▸ **TASK STATEMENT**
Look through the entries below and report every line that has "dirtyoldman".

Stored data:

#####

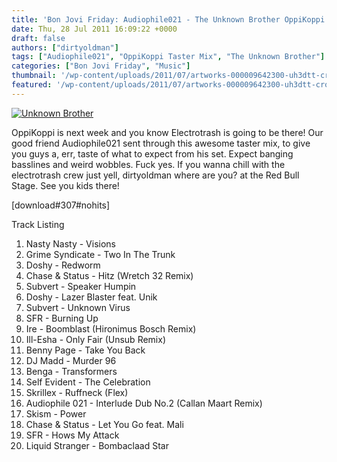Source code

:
 ```yaml
---
title: 'Bon Jovi Friday: Audiophile021 - The Unknown Brother OppiKoppi Taster Mix'
date: Thu, 28 Jul 2011 16:09:22 +0000
draft: false
authors: ["dirtyoldman"]
tags: ["Audiophile021", "OppiKoppi Taster Mix", "The Unknown Brother"]
categories: ["Bon Jovi Friday", "Music"]
thumbnail: '/wp-content/uploads/2011/07/artworks-000009642300-uh3dtt-crop-150x150.jpg'
featured: '/wp-content/uploads/2011/07/artworks-000009642300-uh3dtt-crop-304x190.jpg'
---
```


[![](/wp-content/uploads/2011/07/artworks-000009642300-uh3dtt-crop.jpg "Unknown Brother")](/2011/07/28/bon-jovi-friday-audiophile021-the-unknown-brother-oppikoppi-taster-mix/artworks-000009642300-uh3dtt-crop/)

OppiKoppi is next week and you know Electrotrash is going to be there! Our good friend Audiophile021 sent through this awesome taster mix, to give you guys a, err, taste of what to expect from his set. Expect banging basslines and weird wobbles. Fuck yes. If you wanna chill with the electrotrash crew just yell, dirtyoldman where are you? at the Red Bull Stage. See you kids there!

\[download#307#nohits\]

Track Listing

1. Nasty Nasty - Visions
2. Grime Syndicate - Two In The Trunk
3. Doshy - Redworm
4. Chase & Status - Hitz (Wretch 32 Remix)
5. Subvert - Speaker Humpin
6. Doshy - Lazer Blaster feat. Unik
7. Subvert - Unknown Virus
8. SFR - Burning Up
9. Ire - Boomblast (Hironimus Bosch Remix)
10. Ill-Esha - Only Fair (Unsub Remix)
11. Benny Page - Take You Back
12. DJ Madd - Murder 96
13. Benga - Transformers
14. Self Evident - The Celebration
15. Skrillex - Ruffneck (Flex)
16. Audiophile 021 - Interlude Dub No.2 (Callan Maart Remix)
17. Skism - Power
18. Chase & Status - Let You Go feat. Mali
19. SFR - Hows My Attack
20. Liquid Stranger - Bombaclaad Star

#####

▸ **ANSWER BELOW**
authors: ["dirtyoldman"]
OppiKoppi is next week and you know Electrotrash is going to be there! Our good friend Audiophile021 sent through this awesome taster mix, to give you guys a, err, taste of what to expect from his set. Expect banging basslines and weird wobbles. Fuck yes. If you wanna chill with the electrotrash crew just yell, dirtyoldman where are you? at the Red Bull Stage. See you kids there!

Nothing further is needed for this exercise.